Description of the task
Using the records that follow, reproduce exactly the lines starting at the line containing "25. [[4-probability]] drunk passenger" and ending at the line containing "Description | Link |". Include both end lines and no pictures.

Collection entries
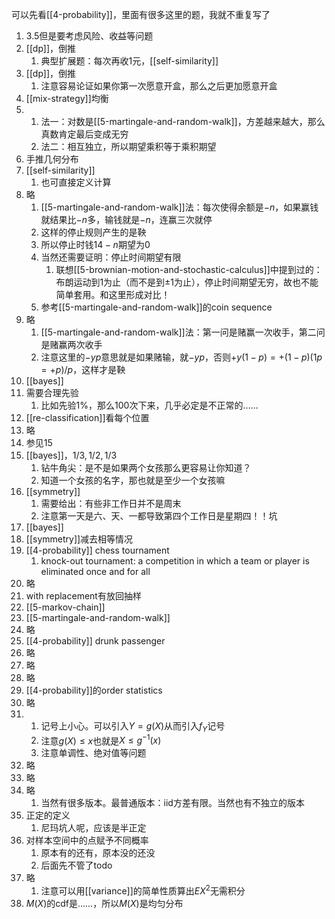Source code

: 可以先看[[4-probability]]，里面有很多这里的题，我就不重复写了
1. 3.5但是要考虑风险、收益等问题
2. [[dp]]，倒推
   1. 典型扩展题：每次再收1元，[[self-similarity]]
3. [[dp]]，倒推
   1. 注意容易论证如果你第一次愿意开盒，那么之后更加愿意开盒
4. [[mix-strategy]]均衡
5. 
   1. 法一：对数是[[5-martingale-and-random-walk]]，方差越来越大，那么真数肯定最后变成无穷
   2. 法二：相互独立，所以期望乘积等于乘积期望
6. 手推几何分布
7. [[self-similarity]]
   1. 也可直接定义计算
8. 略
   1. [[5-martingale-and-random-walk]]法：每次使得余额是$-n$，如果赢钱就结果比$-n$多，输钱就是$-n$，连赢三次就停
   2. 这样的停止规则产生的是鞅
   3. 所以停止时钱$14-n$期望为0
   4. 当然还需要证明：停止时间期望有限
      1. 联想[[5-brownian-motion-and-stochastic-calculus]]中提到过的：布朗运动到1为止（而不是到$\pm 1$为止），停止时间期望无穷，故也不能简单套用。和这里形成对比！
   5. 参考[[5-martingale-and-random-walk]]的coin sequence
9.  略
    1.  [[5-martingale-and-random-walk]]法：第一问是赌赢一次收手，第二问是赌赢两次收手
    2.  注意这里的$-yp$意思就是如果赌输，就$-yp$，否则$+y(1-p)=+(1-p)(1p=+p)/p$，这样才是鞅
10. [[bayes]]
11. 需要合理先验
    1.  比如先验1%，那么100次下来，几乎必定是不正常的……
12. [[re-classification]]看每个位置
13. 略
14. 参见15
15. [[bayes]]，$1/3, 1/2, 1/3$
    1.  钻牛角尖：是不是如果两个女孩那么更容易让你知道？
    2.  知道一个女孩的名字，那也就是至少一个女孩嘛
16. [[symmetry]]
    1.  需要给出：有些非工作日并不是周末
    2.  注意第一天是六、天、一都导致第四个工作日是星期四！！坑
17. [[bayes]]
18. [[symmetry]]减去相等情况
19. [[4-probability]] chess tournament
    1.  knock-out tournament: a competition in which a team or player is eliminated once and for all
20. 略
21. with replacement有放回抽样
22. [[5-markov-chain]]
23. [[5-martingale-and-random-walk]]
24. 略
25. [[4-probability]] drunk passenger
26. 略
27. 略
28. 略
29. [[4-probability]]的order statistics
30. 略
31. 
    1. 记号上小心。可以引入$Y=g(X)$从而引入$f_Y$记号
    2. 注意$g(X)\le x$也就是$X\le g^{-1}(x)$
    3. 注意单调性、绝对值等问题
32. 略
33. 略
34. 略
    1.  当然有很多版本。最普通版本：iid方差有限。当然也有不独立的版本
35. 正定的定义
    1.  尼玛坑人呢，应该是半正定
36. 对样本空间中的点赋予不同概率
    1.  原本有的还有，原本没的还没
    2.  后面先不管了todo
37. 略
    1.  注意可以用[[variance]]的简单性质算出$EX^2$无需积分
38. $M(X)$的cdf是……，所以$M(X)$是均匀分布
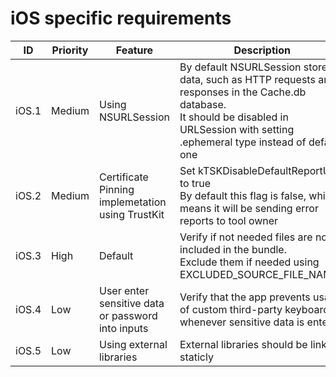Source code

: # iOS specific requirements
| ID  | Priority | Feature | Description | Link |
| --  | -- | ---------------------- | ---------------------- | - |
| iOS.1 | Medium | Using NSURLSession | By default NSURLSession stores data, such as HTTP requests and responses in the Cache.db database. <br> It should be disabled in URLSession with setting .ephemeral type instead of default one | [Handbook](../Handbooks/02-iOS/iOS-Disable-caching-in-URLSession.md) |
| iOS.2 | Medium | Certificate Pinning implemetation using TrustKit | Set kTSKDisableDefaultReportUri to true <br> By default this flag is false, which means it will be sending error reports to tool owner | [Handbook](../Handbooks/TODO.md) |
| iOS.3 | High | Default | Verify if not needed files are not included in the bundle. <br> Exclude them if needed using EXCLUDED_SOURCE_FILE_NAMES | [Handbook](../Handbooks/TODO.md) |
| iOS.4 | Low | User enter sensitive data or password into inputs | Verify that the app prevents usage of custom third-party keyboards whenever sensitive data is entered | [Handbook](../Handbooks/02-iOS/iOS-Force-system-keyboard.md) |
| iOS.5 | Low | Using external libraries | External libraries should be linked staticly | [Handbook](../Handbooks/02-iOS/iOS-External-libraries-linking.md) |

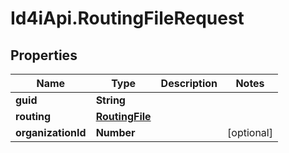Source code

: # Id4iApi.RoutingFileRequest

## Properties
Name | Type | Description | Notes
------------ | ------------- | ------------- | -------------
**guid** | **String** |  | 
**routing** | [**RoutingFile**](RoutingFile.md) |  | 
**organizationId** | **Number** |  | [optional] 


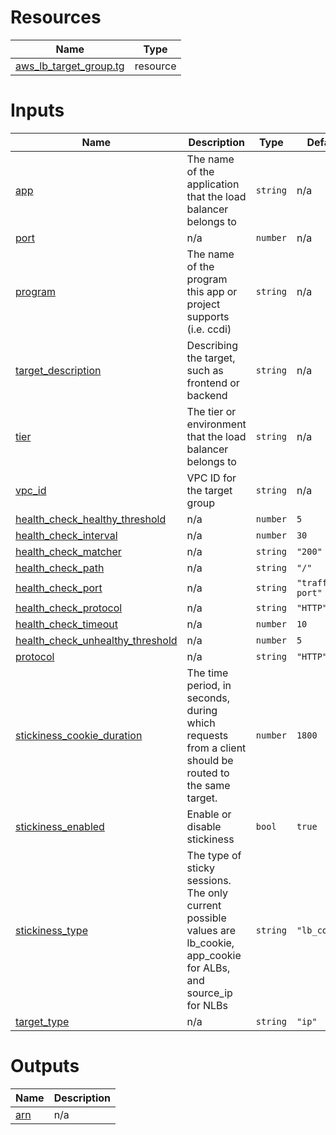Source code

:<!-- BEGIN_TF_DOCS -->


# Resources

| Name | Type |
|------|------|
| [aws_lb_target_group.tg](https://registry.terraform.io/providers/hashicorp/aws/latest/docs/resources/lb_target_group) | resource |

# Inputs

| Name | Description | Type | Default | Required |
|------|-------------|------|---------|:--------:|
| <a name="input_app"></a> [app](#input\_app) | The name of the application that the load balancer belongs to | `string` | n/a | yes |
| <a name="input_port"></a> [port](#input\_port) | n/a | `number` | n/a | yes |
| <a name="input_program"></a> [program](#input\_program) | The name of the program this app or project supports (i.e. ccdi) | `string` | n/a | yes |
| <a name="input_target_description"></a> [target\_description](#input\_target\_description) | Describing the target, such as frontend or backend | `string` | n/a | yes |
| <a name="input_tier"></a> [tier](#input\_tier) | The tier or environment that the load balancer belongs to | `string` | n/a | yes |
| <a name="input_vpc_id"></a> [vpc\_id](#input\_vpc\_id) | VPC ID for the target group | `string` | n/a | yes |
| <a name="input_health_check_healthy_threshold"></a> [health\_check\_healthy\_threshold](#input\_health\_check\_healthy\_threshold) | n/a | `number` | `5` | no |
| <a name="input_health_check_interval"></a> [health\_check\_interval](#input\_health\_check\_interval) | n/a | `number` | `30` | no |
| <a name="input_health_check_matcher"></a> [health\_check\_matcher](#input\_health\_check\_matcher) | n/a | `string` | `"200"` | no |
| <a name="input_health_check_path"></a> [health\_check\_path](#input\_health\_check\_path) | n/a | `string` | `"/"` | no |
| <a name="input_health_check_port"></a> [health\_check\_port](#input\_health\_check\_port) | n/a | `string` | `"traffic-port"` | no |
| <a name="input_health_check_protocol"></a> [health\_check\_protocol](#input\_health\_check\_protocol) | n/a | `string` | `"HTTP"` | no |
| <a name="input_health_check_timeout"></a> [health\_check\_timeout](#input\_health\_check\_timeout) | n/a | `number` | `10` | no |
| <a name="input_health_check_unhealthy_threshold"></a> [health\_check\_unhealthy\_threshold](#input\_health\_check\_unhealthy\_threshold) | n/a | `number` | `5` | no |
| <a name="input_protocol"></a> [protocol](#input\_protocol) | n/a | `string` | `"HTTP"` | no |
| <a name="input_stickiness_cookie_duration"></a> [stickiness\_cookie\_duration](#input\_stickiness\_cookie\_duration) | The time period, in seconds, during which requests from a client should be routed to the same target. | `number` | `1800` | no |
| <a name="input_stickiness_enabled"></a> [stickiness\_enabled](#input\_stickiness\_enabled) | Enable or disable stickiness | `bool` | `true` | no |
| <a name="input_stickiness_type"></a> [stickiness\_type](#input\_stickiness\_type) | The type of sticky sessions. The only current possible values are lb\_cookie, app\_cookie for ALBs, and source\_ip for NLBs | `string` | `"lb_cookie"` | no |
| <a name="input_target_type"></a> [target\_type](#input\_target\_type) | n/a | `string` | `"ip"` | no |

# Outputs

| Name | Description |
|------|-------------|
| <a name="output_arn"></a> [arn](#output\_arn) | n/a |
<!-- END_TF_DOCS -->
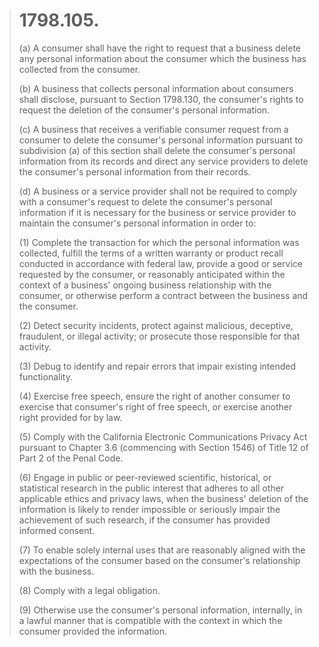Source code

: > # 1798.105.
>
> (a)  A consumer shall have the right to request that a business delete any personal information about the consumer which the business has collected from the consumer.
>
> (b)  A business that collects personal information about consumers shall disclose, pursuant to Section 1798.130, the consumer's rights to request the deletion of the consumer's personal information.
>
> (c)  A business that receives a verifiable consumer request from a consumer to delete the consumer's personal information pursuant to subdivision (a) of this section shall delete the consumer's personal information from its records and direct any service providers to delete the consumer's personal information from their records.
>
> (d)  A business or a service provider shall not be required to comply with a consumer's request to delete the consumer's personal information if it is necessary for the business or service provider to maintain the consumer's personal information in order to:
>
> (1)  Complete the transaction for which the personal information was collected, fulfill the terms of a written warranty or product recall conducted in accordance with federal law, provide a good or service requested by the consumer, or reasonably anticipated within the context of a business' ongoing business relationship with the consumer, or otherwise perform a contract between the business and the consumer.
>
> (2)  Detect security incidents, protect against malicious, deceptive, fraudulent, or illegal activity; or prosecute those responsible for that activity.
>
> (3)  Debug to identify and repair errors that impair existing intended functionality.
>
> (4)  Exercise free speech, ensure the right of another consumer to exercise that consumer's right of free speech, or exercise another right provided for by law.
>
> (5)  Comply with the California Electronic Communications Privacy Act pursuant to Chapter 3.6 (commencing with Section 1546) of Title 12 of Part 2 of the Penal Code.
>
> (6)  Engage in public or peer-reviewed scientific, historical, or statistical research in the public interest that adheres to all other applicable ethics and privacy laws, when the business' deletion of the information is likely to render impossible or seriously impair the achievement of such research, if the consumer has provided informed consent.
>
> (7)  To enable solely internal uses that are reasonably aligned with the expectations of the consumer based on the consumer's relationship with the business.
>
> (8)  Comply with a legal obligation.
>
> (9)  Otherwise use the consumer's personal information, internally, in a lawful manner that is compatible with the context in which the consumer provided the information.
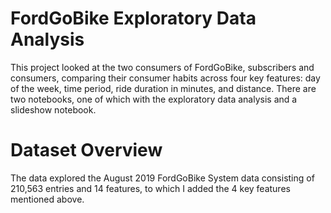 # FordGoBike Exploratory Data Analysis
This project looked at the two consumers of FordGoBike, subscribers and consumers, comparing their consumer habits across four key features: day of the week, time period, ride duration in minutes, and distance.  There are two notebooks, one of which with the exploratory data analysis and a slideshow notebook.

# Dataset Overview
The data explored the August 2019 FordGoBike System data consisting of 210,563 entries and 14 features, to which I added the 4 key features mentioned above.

Written answer
25. [[4-probability]] drunk passenger
26. 略
27. 略
28. 略
29. [[4-probability]]的order statistics
30. 略
31. 
    1. 记号上小心。可以引入$Y=g(X)$从而引入$f_Y$记号
    2. 注意$g(X)\le x$也就是$X\le g^{-1}(x)$
    3. 注意单调性、绝对值等问题
32. 略
33. 略
34. 略
    1.  当然有很多版本。最普通版本：iid方差有限。当然也有不独立的版本
35. 正定的定义
    1.  尼玛坑人呢，应该是半正定
36. 对样本空间中的点赋予不同概率
    1.  原本有的还有，原本没的还没
    2.  后面先不管了todo
37. 略
    1.  注意可以用[[variance]]的简单性质算出$EX^2$无需积分
38. $M(X)$的cdf是……，所以$M(X)$是均匀分布
Source code

: # iOS specific requirements
| ID  | Priority | Feature | Description | Link |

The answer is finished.